Gradually, after rounding countless bends you give up expecting to see
IT. You
start to look around in awe at your surroundings -- a narrow, burrowing canyon
that slithers and cuts its way through the bowels of a red desert. You look at
the rocks, the patterns, and the odd tree that grows sideways from the rock. You
think about the thousands of footsteps and years that have come before you. You
wonder why the society that lived here (the Nabateans) abandoned this most
beautiful of places. You relax and start enjoying the walk, you gaze up and
around, you round a corner and BOOM. There
IT is.
IT is
before you. IT
captivates you...
IT moves you.
You're tempted to think that it's just a
big temple carved out of, and into a mountain. You want to discount it as one
impressive building in the middle of some desert and that's all it is. You
can't. Try as you might avoid it... you're impressed.
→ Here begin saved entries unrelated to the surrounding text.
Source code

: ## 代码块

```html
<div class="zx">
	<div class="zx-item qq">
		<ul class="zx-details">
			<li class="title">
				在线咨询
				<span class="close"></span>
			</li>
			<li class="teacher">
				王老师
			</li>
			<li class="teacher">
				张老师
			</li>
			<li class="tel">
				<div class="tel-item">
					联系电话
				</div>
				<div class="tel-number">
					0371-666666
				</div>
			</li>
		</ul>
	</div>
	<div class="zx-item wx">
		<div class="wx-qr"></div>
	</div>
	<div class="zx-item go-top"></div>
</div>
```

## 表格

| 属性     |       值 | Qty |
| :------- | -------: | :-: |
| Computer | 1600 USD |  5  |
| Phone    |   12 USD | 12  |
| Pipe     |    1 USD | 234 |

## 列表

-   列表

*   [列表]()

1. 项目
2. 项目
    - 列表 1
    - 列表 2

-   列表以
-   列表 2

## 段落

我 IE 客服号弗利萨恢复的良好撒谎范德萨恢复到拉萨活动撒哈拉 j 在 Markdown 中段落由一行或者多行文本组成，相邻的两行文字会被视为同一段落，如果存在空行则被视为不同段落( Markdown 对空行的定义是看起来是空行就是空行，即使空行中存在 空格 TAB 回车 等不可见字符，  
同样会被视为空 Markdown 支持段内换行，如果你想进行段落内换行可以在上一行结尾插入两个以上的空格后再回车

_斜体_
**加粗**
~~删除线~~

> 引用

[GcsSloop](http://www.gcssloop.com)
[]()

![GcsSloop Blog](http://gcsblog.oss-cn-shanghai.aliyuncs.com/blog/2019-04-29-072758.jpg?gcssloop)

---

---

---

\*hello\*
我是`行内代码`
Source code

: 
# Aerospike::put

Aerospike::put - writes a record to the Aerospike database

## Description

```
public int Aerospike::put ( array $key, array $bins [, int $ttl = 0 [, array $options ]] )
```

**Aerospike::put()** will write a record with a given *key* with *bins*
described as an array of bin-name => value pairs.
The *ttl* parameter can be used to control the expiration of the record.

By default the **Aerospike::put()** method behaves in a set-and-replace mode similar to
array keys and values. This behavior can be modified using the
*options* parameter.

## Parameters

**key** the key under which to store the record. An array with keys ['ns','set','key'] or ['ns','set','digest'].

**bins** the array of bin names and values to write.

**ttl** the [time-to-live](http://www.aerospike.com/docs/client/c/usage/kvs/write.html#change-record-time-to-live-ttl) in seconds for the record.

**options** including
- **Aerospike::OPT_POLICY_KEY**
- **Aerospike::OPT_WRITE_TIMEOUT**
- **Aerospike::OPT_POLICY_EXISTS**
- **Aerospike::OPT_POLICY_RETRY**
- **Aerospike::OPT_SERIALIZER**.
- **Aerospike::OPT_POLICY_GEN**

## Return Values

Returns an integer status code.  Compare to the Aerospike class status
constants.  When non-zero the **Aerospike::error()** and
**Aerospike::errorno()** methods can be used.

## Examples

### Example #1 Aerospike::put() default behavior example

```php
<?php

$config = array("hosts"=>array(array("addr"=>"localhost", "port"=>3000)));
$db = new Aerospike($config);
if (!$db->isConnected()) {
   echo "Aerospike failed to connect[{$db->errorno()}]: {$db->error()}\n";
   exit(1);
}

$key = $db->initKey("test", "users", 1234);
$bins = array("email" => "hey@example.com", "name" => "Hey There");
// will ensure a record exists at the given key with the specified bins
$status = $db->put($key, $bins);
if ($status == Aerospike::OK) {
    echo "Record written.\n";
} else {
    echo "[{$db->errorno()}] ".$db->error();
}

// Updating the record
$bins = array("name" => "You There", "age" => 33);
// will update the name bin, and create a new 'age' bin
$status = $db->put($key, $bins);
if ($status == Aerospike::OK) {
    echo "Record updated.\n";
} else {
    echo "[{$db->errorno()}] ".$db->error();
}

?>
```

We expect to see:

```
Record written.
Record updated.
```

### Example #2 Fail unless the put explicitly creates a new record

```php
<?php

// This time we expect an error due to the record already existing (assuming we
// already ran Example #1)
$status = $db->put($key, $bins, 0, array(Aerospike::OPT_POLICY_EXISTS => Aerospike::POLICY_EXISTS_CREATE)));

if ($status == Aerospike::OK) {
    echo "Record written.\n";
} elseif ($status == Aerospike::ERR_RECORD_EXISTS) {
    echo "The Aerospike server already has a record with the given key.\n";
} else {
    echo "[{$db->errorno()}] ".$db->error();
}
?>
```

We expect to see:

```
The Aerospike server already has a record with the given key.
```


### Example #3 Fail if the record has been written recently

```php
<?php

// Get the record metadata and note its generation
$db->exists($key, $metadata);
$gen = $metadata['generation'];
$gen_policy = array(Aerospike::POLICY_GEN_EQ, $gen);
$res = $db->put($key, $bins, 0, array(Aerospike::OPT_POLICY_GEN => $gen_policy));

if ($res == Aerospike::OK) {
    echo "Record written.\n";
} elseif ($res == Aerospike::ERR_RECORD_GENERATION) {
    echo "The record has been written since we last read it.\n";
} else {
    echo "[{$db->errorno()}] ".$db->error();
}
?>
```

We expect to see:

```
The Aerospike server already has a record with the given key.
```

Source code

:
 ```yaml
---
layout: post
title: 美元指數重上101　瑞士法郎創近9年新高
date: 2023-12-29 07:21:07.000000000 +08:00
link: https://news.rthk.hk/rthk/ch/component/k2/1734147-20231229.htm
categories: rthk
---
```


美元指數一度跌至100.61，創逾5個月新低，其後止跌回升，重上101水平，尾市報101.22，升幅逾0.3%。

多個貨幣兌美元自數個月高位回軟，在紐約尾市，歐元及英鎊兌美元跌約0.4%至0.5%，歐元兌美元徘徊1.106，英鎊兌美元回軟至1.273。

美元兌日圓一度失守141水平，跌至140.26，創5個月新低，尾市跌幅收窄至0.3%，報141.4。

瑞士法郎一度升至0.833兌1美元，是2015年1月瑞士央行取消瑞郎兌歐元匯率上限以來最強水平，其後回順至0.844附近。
Lest you discount me as a poet wanna-be, I'll switch
gears back to the merely narrative. The Treasury is just one of about a 1000 (I
didn't count) buildings, caves, and tombs carved into the sides of everything in
a 400 square mile area. The buildings, man's creations, are truly magnificent,
to think about all the work that went into carving out those buildings from
solid rock. What's equally or more impressive, and what made Petra in my opinion
more impressive than most things in Egypt, was the added beauty of God's
creation. The colors of the rock, the formations, and the grandeur of the entire
setting taken as a holistic experience made Petra more impressive and beautiful
than the "lone and level sands" of Egypt.
[Wrap Up]
I saw so many amazing things and took a lot of
pictures (don't ask how many), it was a great trip. The biggest drawback to the
trip was meeting all the people who had just come from Turkey and inspired me
with tantalizing stories of Istanbul, and realizing that I had to go back to a
cold east-coast winter.
The Egyptian people were great; very friendly and
very fond of Americans. At the pyramids, I shook countless hands, was asked to
be in 80 pictures and signed my "autograph" too many times to count – all
because I come from a land they call "Am-reek-a". I even had a few marriage
proposals... but I digress. :-)
Despite this, I only met one other yankee while
traveling. There were hundreds of tour groups filled with Italians, Germans,
French, Spanish and Japanese. -- Only one other yankee. -- I even met several Finns,
and the first Slovenians I've ever met. ---- One yankee. ------ One.
We can't let fear rule us, it's not a nice master.